▸ Stored data
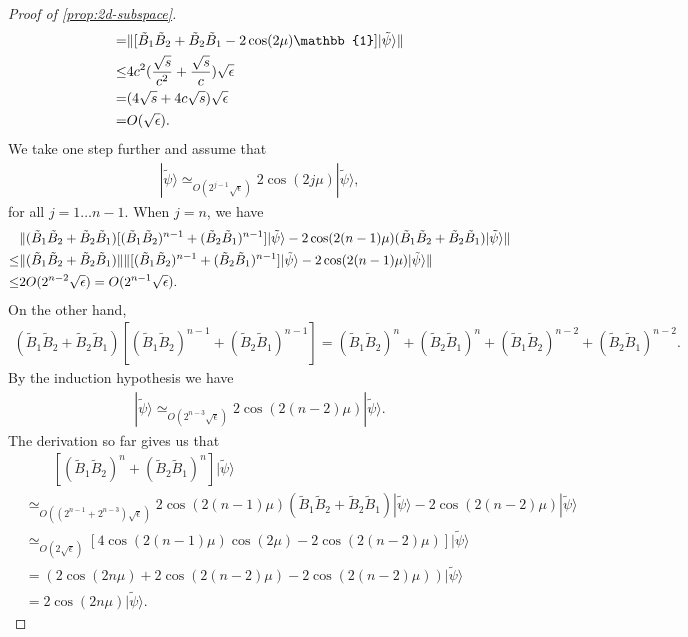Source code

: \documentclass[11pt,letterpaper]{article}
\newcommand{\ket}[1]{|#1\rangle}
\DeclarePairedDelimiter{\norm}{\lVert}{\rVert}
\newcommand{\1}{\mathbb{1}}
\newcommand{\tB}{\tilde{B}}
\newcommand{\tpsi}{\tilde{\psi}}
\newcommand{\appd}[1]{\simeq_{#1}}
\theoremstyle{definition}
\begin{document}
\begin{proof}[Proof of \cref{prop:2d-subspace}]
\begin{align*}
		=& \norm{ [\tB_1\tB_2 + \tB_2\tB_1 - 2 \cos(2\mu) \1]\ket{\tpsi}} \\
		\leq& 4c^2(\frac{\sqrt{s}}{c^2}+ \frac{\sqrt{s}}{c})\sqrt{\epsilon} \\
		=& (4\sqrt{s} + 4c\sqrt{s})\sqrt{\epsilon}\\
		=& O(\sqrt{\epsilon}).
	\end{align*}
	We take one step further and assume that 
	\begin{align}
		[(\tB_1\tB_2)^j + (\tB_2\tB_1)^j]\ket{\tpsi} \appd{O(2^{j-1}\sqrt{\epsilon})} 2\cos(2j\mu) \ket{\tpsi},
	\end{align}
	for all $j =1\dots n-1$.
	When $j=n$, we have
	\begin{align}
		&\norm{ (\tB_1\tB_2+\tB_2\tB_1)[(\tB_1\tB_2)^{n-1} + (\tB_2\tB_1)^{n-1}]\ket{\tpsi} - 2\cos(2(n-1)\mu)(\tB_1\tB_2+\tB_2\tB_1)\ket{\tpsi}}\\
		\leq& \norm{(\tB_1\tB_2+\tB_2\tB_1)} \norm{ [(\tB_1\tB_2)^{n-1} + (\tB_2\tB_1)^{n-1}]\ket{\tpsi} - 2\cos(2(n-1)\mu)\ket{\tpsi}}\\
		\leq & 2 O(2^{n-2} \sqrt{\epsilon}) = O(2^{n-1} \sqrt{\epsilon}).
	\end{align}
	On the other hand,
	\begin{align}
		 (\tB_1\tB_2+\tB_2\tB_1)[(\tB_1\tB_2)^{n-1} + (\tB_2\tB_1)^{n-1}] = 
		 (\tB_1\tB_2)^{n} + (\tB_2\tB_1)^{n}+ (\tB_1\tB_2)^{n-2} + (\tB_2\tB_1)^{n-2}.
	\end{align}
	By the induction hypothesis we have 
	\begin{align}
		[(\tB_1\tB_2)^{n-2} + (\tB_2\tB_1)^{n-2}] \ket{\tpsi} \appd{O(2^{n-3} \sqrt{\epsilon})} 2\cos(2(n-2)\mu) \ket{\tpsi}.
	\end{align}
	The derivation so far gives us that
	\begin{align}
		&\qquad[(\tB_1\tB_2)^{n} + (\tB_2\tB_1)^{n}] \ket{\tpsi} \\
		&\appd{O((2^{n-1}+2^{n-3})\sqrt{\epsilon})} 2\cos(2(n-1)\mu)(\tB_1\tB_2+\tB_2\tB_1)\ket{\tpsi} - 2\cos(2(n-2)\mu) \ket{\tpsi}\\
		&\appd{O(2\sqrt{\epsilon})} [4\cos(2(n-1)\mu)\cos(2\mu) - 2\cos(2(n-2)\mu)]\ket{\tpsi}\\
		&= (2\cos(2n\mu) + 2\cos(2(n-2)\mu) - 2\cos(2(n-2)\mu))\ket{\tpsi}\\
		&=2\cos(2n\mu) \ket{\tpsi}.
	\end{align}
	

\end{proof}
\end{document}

▸ Task prompt
The lines to return are those in the entries above that hold "have".

▸ Reply to the task
	When $j=n$, we have
	By the induction hypothesis we have 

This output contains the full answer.